→ Work instructions: Please write out every line of the material exactly.

→ Data:
**********
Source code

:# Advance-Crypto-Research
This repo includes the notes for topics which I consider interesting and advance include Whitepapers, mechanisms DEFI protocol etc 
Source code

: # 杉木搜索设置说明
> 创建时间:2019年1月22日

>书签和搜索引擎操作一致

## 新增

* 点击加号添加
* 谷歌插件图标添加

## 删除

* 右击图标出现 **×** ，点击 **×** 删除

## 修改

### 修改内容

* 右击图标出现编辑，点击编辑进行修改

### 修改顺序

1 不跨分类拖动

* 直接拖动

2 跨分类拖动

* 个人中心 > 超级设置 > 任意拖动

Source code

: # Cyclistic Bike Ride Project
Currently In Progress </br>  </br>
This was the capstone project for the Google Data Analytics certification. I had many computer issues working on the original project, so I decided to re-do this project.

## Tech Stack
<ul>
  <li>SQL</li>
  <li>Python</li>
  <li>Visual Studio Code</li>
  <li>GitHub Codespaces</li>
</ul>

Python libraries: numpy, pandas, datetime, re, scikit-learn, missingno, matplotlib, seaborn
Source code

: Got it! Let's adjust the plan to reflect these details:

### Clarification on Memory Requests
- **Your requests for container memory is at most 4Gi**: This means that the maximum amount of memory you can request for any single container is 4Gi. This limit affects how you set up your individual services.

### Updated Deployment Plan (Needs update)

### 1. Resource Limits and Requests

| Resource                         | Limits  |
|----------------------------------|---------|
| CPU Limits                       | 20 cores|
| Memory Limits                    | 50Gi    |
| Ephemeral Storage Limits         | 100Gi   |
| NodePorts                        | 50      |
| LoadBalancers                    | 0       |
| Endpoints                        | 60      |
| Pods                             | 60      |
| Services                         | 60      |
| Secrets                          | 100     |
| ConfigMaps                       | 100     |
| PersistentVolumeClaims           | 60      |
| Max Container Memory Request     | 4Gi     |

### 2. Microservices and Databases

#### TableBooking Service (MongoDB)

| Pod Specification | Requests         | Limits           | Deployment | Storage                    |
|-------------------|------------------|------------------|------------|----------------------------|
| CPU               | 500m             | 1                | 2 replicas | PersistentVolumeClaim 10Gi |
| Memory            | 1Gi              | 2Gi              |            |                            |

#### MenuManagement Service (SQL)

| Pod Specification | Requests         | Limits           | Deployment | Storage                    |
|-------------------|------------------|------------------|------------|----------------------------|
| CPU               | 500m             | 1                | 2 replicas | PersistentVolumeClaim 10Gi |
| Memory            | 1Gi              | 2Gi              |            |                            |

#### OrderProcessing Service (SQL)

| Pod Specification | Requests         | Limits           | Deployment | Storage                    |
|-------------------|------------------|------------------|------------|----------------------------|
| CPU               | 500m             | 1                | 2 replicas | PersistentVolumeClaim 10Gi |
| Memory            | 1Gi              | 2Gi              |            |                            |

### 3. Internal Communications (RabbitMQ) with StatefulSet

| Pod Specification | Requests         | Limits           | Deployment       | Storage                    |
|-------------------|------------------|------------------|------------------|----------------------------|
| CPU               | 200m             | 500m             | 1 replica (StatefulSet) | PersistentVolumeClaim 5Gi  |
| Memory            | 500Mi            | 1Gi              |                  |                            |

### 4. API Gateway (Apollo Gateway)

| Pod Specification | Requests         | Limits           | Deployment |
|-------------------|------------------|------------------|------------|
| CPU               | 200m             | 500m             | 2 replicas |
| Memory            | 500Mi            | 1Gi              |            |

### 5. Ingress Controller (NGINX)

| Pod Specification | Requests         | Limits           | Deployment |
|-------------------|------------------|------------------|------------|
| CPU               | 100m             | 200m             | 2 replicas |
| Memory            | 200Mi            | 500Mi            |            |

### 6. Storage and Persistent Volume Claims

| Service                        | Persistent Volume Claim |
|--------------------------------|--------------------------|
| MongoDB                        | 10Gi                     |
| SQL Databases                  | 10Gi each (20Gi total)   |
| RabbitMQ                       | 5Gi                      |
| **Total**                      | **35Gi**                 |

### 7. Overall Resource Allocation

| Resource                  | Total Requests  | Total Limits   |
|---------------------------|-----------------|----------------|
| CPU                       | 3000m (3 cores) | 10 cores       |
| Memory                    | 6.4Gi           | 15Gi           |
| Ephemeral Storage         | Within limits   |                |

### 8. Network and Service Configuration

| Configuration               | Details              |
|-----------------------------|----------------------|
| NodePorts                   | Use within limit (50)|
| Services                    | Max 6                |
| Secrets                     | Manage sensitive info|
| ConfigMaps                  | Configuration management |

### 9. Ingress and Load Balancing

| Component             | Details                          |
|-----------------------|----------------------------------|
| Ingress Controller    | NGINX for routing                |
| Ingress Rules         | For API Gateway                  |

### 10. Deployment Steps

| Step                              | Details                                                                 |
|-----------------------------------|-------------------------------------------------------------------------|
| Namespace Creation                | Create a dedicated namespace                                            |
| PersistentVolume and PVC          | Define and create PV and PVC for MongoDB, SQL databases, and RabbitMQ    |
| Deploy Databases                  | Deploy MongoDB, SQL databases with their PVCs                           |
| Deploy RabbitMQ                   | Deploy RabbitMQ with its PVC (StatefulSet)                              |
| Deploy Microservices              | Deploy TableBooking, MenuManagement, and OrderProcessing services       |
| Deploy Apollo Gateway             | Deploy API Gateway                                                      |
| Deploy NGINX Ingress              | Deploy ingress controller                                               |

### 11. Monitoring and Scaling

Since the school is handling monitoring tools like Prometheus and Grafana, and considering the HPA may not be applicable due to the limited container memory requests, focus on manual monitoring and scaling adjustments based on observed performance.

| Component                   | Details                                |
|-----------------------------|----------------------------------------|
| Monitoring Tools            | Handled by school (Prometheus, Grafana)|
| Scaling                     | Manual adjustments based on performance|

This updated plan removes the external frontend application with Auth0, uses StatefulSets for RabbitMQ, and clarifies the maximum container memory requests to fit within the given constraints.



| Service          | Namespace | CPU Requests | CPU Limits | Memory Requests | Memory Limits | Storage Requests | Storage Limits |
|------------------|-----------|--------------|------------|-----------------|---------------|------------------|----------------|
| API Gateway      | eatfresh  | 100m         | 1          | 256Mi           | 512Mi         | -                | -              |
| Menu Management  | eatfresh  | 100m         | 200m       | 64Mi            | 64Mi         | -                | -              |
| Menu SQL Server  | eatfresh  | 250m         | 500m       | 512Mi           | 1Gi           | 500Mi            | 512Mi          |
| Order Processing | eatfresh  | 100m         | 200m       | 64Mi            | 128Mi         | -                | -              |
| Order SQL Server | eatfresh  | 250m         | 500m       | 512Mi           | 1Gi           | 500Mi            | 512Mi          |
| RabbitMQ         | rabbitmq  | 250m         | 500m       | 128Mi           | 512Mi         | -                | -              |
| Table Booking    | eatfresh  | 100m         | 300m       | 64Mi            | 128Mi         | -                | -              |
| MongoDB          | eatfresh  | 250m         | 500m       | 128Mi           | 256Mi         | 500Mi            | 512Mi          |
**********
→ Problem solution:
Source code

:# Advance-Crypto-Research
This repo includes the notes for topics which I consider interesting and advance include Whitepapers, mechanisms DEFI protocol etc 
Source code

: # 杉木搜索设置说明
> 创建时间:2019年1月22日

>书签和搜索引擎操作一致

## 新增

* 点击加号添加
* 谷歌插件图标添加

## 删除

* 右击图标出现 **×** ，点击 **×** 删除

## 修改

### 修改内容

* 右击图标出现编辑，点击编辑进行修改

### 修改顺序

1 不跨分类拖动

* 直接拖动

2 跨分类拖动

* 个人中心 > 超级设置 > 任意拖动

Source code

: # Cyclistic Bike Ride Project
Currently In Progress </br>  </br>
This was the capstone project for the Google Data Analytics certification. I had many computer issues working on the original project, so I decided to re-do this project.

## Tech Stack
<ul>
  <li>SQL</li>
  <li>Python</li>
  <li>Visual Studio Code</li>
  <li>GitHub Codespaces</li>
</ul>

Python libraries: numpy, pandas, datetime, re, scikit-learn, missingno, matplotlib, seaborn
Source code

: Got it! Let's adjust the plan to reflect these details:

### Clarification on Memory Requests
- **Your requests for container memory is at most 4Gi**: This means that the maximum amount of memory you can request for any single container is 4Gi. This limit affects how you set up your individual services.

### Updated Deployment Plan (Needs update)

### 1. Resource Limits and Requests

| Resource                         | Limits  |
|----------------------------------|---------|
| CPU Limits                       | 20 cores|
| Memory Limits                    | 50Gi    |
| Ephemeral Storage Limits         | 100Gi   |
| NodePorts                        | 50      |
| LoadBalancers                    | 0       |
| Endpoints                        | 60      |
| Pods                             | 60      |
| Services                         | 60      |
| Secrets                          | 100     |
| ConfigMaps                       | 100     |
| PersistentVolumeClaims           | 60      |
| Max Container Memory Request     | 4Gi     |

### 2. Microservices and Databases

#### TableBooking Service (MongoDB)

| Pod Specification | Requests         | Limits           | Deployment | Storage                    |
|-------------------|------------------|------------------|------------|----------------------------|
| CPU               | 500m             | 1                | 2 replicas | PersistentVolumeClaim 10Gi |
| Memory            | 1Gi              | 2Gi              |            |                            |

#### MenuManagement Service (SQL)

| Pod Specification | Requests         | Limits           | Deployment | Storage                    |
|-------------------|------------------|------------------|------------|----------------------------|
| CPU               | 500m             | 1                | 2 replicas | PersistentVolumeClaim 10Gi |
| Memory            | 1Gi              | 2Gi              |            |                            |

#### OrderProcessing Service (SQL)

| Pod Specification | Requests         | Limits           | Deployment | Storage                    |
|-------------------|------------------|------------------|------------|----------------------------|
| CPU               | 500m             | 1                | 2 replicas | PersistentVolumeClaim 10Gi |
| Memory            | 1Gi              | 2Gi              |            |                            |

### 3. Internal Communications (RabbitMQ) with StatefulSet

| Pod Specification | Requests         | Limits           | Deployment       | Storage                    |
|-------------------|------------------|------------------|------------------|----------------------------|
| CPU               | 200m             | 500m             | 1 replica (StatefulSet) | PersistentVolumeClaim 5Gi  |
| Memory            | 500Mi            | 1Gi              |                  |                            |

### 4. API Gateway (Apollo Gateway)

| Pod Specification | Requests         | Limits           | Deployment |
|-------------------|------------------|------------------|------------|
| CPU               | 200m             | 500m             | 2 replicas |
| Memory            | 500Mi            | 1Gi              |            |

### 5. Ingress Controller (NGINX)

| Pod Specification | Requests         | Limits           | Deployment |
|-------------------|------------------|------------------|------------|
| CPU               | 100m             | 200m             | 2 replicas |
| Memory            | 200Mi            | 500Mi            |            |

### 6. Storage and Persistent Volume Claims

| Service                        | Persistent Volume Claim |
|--------------------------------|--------------------------|
| MongoDB                        | 10Gi                     |
| SQL Databases                  | 10Gi each (20Gi total)   |
| RabbitMQ                       | 5Gi                      |
| **Total**                      | **35Gi**                 |

### 7. Overall Resource Allocation

| Resource                  | Total Requests  | Total Limits   |
|---------------------------|-----------------|----------------|
| CPU                       | 3000m (3 cores) | 10 cores       |
| Memory                    | 6.4Gi           | 15Gi           |
| Ephemeral Storage         | Within limits   |                |

### 8. Network and Service Configuration

| Configuration               | Details              |
|-----------------------------|----------------------|
| NodePorts                   | Use within limit (50)|
| Services                    | Max 6                |
| Secrets                     | Manage sensitive info|
| ConfigMaps                  | Configuration management |

### 9. Ingress and Load Balancing

| Component             | Details                          |
|-----------------------|----------------------------------|
| Ingress Controller    | NGINX for routing                |
| Ingress Rules         | For API Gateway                  |

### 10. Deployment Steps

| Step                              | Details                                                                 |
|-----------------------------------|-------------------------------------------------------------------------|
| Namespace Creation                | Create a dedicated namespace                                            |
| PersistentVolume and PVC          | Define and create PV and PVC for MongoDB, SQL databases, and RabbitMQ    |
| Deploy Databases                  | Deploy MongoDB, SQL databases with their PVCs                           |
| Deploy RabbitMQ                   | Deploy RabbitMQ with its PVC (StatefulSet)                              |
| Deploy Microservices              | Deploy TableBooking, MenuManagement, and OrderProcessing services       |
| Deploy Apollo Gateway             | Deploy API Gateway                                                      |
| Deploy NGINX Ingress              | Deploy ingress controller                                               |

### 11. Monitoring and Scaling

Since the school is handling monitoring tools like Prometheus and Grafana, and considering the HPA may not be applicable due to the limited container memory requests, focus on manual monitoring and scaling adjustments based on observed performance.

| Component                   | Details                                |
|-----------------------------|----------------------------------------|
| Monitoring Tools            | Handled by school (Prometheus, Grafana)|
| Scaling                     | Manual adjustments based on performance|

This updated plan removes the external frontend application with Auth0, uses StatefulSets for RabbitMQ, and clarifies the maximum container memory requests to fit within the given constraints.



| Service          | Namespace | CPU Requests | CPU Limits | Memory Requests | Memory Limits | Storage Requests | Storage Limits |
|------------------|-----------|--------------|------------|-----------------|---------------|------------------|----------------|
| API Gateway      | eatfresh  | 100m         | 1          | 256Mi           | 512Mi         | -                | -              |
| Menu Management  | eatfresh  | 100m         | 200m       | 64Mi            | 64Mi         | -                | -              |
| Menu SQL Server  | eatfresh  | 250m         | 500m       | 512Mi           | 1Gi           | 500Mi            | 512Mi          |
| Order Processing | eatfresh  | 100m         | 200m       | 64Mi            | 128Mi         | -                | -              |
| Order SQL Server | eatfresh  | 250m         | 500m       | 512Mi           | 1Gi           | 500Mi            | 512Mi          |
| RabbitMQ         | rabbitmq  | 250m         | 500m       | 128Mi           | 512Mi         | -                | -              |
| Table Booking    | eatfresh  | 100m         | 300m       | 64Mi            | 128Mi         | -                | -              |
| MongoDB          | eatfresh  | 250m         | 500m       | 128Mi           | 256Mi         | 500Mi            | 512Mi          |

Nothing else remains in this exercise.